» **What to work on**:
Line by line, set down all the data below exactly, omitting any picture.

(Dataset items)
__________________________________________________

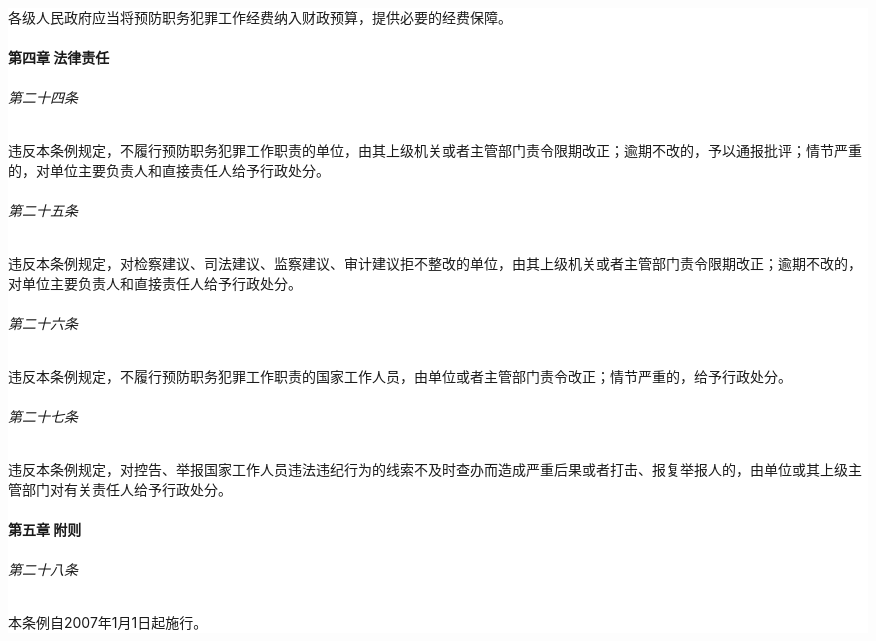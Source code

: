 各级人民政府应当将预防职务犯罪工作经费纳入财政预算，提供必要的经费保障。

#### 第四章 法律责任

###### 第二十四条

违反本条例规定，不履行预防职务犯罪工作职责的单位，由其上级机关或者主管部门责令限期改正；逾期不改的，予以通报批评；情节严重的，对单位主要负责人和直接责任人给予行政处分。

###### 第二十五条

违反本条例规定，对检察建议、司法建议、监察建议、审计建议拒不整改的单位，由其上级机关或者主管部门责令限期改正；逾期不改的，对单位主要负责人和直接责任人给予行政处分。

###### 第二十六条

违反本条例规定，不履行预防职务犯罪工作职责的国家工作人员，由单位或者主管部门责令改正；情节严重的，给予行政处分。

###### 第二十七条

违反本条例规定，对控告、举报国家工作人员违法违纪行为的线索不及时查办而造成严重后果或者打击、报复举报人的，由单位或其上级主管部门对有关责任人给予行政处分。

#### 第五章 附则

###### 第二十八条

本条例自2007年1月1日起施行。

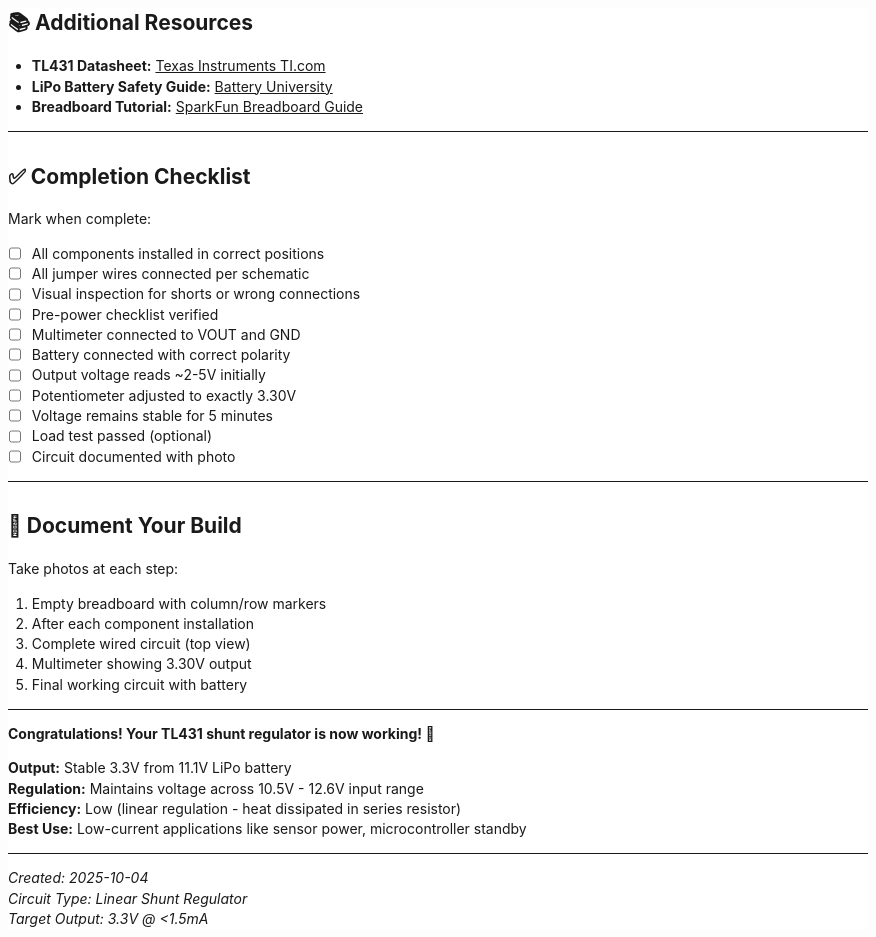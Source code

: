 ## 📚 Additional Resources

- **TL431 Datasheet:** [Texas Instruments TI.com](https://www.ti.com/product/TL431)
- **LiPo Battery Safety Guide:** [Battery University](https://batteryuniversity.com)
- **Breadboard Tutorial:** [SparkFun Breadboard Guide](https://learn.sparkfun.com/tutorials/how-to-use-a-breadboard)

---

## ✅ Completion Checklist

Mark when complete:

- [ ] All components installed in correct positions
- [ ] All jumper wires connected per schematic
- [ ] Visual inspection for shorts or wrong connections
- [ ] Pre-power checklist verified
- [ ] Multimeter connected to VOUT and GND
- [ ] Battery connected with correct polarity
- [ ] Output voltage reads ~2-5V initially
- [ ] Potentiometer adjusted to exactly 3.30V
- [ ] Voltage remains stable for 5 minutes
- [ ] Load test passed (optional)
- [ ] Circuit documented with photo

---

## 📸 Document Your Build

Take photos at each step:
1. Empty breadboard with column/row markers
2. After each component installation
3. Complete wired circuit (top view)
4. Multimeter showing 3.30V output
5. Final working circuit with battery

---

**Congratulations! Your TL431 shunt regulator is now working! 🎉**

**Output:** Stable 3.3V from 11.1V LiPo battery  
**Regulation:** Maintains voltage across 10.5V - 12.6V input range  
**Efficiency:** Low (linear regulation - heat dissipated in series resistor)  
**Best Use:** Low-current applications like sensor power, microcontroller standby

---

*Created: 2025-10-04*  
*Circuit Type: Linear Shunt Regulator*  
*Target Output: 3.3V @ <1.5mA*

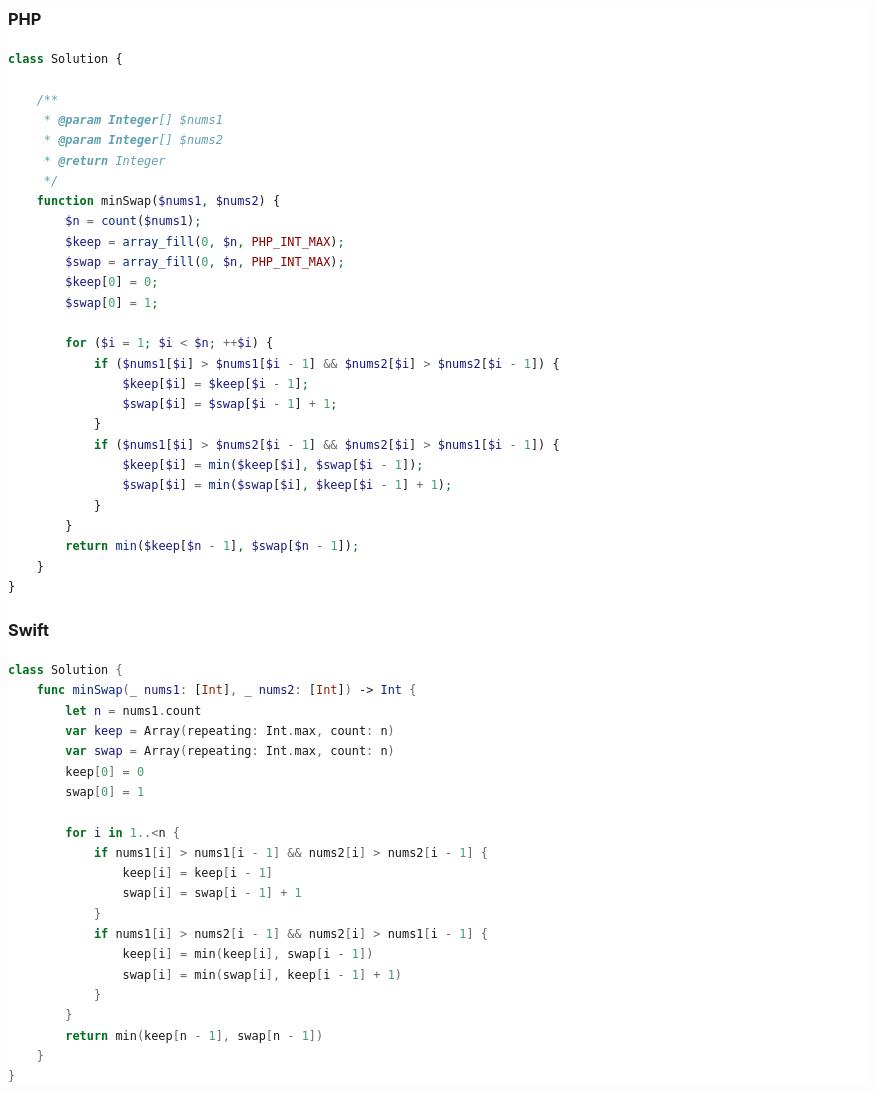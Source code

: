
 ```typescript
```

### PHP

```php
class Solution {

    /**
     * @param Integer[] $nums1
     * @param Integer[] $nums2
     * @return Integer
     */
    function minSwap($nums1, $nums2) {
        $n = count($nums1);
        $keep = array_fill(0, $n, PHP_INT_MAX);
        $swap = array_fill(0, $n, PHP_INT_MAX);
        $keep[0] = 0;
        $swap[0] = 1;

        for ($i = 1; $i < $n; ++$i) {
            if ($nums1[$i] > $nums1[$i - 1] && $nums2[$i] > $nums2[$i - 1]) {
                $keep[$i] = $keep[$i - 1];
                $swap[$i] = $swap[$i - 1] + 1;
            }
            if ($nums1[$i] > $nums2[$i - 1] && $nums2[$i] > $nums1[$i - 1]) {
                $keep[$i] = min($keep[$i], $swap[$i - 1]);
                $swap[$i] = min($swap[$i], $keep[$i - 1] + 1);
            }
        }
        return min($keep[$n - 1], $swap[$n - 1]);
    }
}
```

### Swift

```swift
class Solution {
    func minSwap(_ nums1: [Int], _ nums2: [Int]) -> Int {
        let n = nums1.count
        var keep = Array(repeating: Int.max, count: n)
        var swap = Array(repeating: Int.max, count: n)
        keep[0] = 0
        swap[0] = 1

        for i in 1..<n {
            if nums1[i] > nums1[i - 1] && nums2[i] > nums2[i - 1] {
                keep[i] = keep[i - 1]
                swap[i] = swap[i - 1] + 1
            }
            if nums1[i] > nums2[i - 1] && nums2[i] > nums1[i - 1] {
                keep[i] = min(keep[i], swap[i - 1])
                swap[i] = min(swap[i], keep[i - 1] + 1)
            }
        }
        return min(keep[n - 1], swap[n - 1])
    }
}
```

__________________________________________________

» **Result of the exercise**:
Source code

: 各级人民政府应当将预防职务犯罪工作经费纳入财政预算，提供必要的经费保障。

#### 第四章 法律责任

###### 第二十四条

违反本条例规定，不履行预防职务犯罪工作职责的单位，由其上级机关或者主管部门责令限期改正；逾期不改的，予以通报批评；情节严重的，对单位主要负责人和直接责任人给予行政处分。

###### 第二十五条

违反本条例规定，对检察建议、司法建议、监察建议、审计建议拒不整改的单位，由其上级机关或者主管部门责令限期改正；逾期不改的，对单位主要负责人和直接责任人给予行政处分。

###### 第二十六条

违反本条例规定，不履行预防职务犯罪工作职责的国家工作人员，由单位或者主管部门责令改正；情节严重的，给予行政处分。

###### 第二十七条

违反本条例规定，对控告、举报国家工作人员违法违纪行为的线索不及时查办而造成严重后果或者打击、报复举报人的，由单位或其上级主管部门对有关责任人给予行政处分。

#### 第五章 附则

###### 第二十八条

本条例自2007年1月1日起施行。

Source code

: ## 📚 Additional Resources

- **TL431 Datasheet:** [Texas Instruments TI.com](https://www.ti.com/product/TL431)
- **LiPo Battery Safety Guide:** [Battery University](https://batteryuniversity.com)
- **Breadboard Tutorial:** [SparkFun Breadboard Guide](https://learn.sparkfun.com/tutorials/how-to-use-a-breadboard)

---

## ✅ Completion Checklist

Mark when complete:

- [ ] All components installed in correct positions
- [ ] All jumper wires connected per schematic
- [ ] Visual inspection for shorts or wrong connections
- [ ] Pre-power checklist verified
- [ ] Multimeter connected to VOUT and GND
- [ ] Battery connected with correct polarity
- [ ] Output voltage reads ~2-5V initially
- [ ] Potentiometer adjusted to exactly 3.30V
- [ ] Voltage remains stable for 5 minutes
- [ ] Load test passed (optional)
- [ ] Circuit documented with photo

---

## 📸 Document Your Build

Take photos at each step:
1. Empty breadboard with column/row markers
2. After each component installation
3. Complete wired circuit (top view)
4. Multimeter showing 3.30V output
5. Final working circuit with battery

---

**Congratulations! Your TL431 shunt regulator is now working! 🎉**

**Output:** Stable 3.3V from 11.1V LiPo battery  
**Regulation:** Maintains voltage across 10.5V - 12.6V input range  
**Efficiency:** Low (linear regulation - heat dissipated in series resistor)  
**Best Use:** Low-current applications like sensor power, microcontroller standby

---

*Created: 2025-10-04*  
*Circuit Type: Linear Shunt Regulator*  
*Target Output: 3.3V @ <1.5mA*

Source code

:
 ```typescript
```

### PHP

```php
class Solution {

    /**
     * @param Integer[] $nums1
     * @param Integer[] $nums2
     * @return Integer
     */
    function minSwap($nums1, $nums2) {
        $n = count($nums1);
        $keep = array_fill(0, $n, PHP_INT_MAX);
        $swap = array_fill(0, $n, PHP_INT_MAX);
        $keep[0] = 0;
        $swap[0] = 1;

        for ($i = 1; $i < $n; ++$i) {
            if ($nums1[$i] > $nums1[$i - 1] && $nums2[$i] > $nums2[$i - 1]) {
                $keep[$i] = $keep[$i - 1];
                $swap[$i] = $swap[$i - 1] + 1;
            }
            if ($nums1[$i] > $nums2[$i - 1] && $nums2[$i] > $nums1[$i - 1]) {
                $keep[$i] = min($keep[$i], $swap[$i - 1]);
                $swap[$i] = min($swap[$i], $keep[$i - 1] + 1);
            }
        }
        return min($keep[$n - 1], $swap[$n - 1]);
    }
}
```

### Swift

```swift
class Solution {
    func minSwap(_ nums1: [Int], _ nums2: [Int]) -> Int {
        let n = nums1.count
        var keep = Array(repeating: Int.max, count: n)
        var swap = Array(repeating: Int.max, count: n)
        keep[0] = 0
        swap[0] = 1

        for i in 1..<n {
            if nums1[i] > nums1[i - 1] && nums2[i] > nums2[i - 1] {
                keep[i] = keep[i - 1]
                swap[i] = swap[i - 1] + 1
            }
            if nums1[i] > nums2[i - 1] && nums2[i] > nums1[i - 1] {
                keep[i] = min(keep[i], swap[i - 1])
                swap[i] = min(swap[i], keep[i - 1] + 1)
            }
        }
        return min(keep[n - 1], swap[n - 1])
    }
}
```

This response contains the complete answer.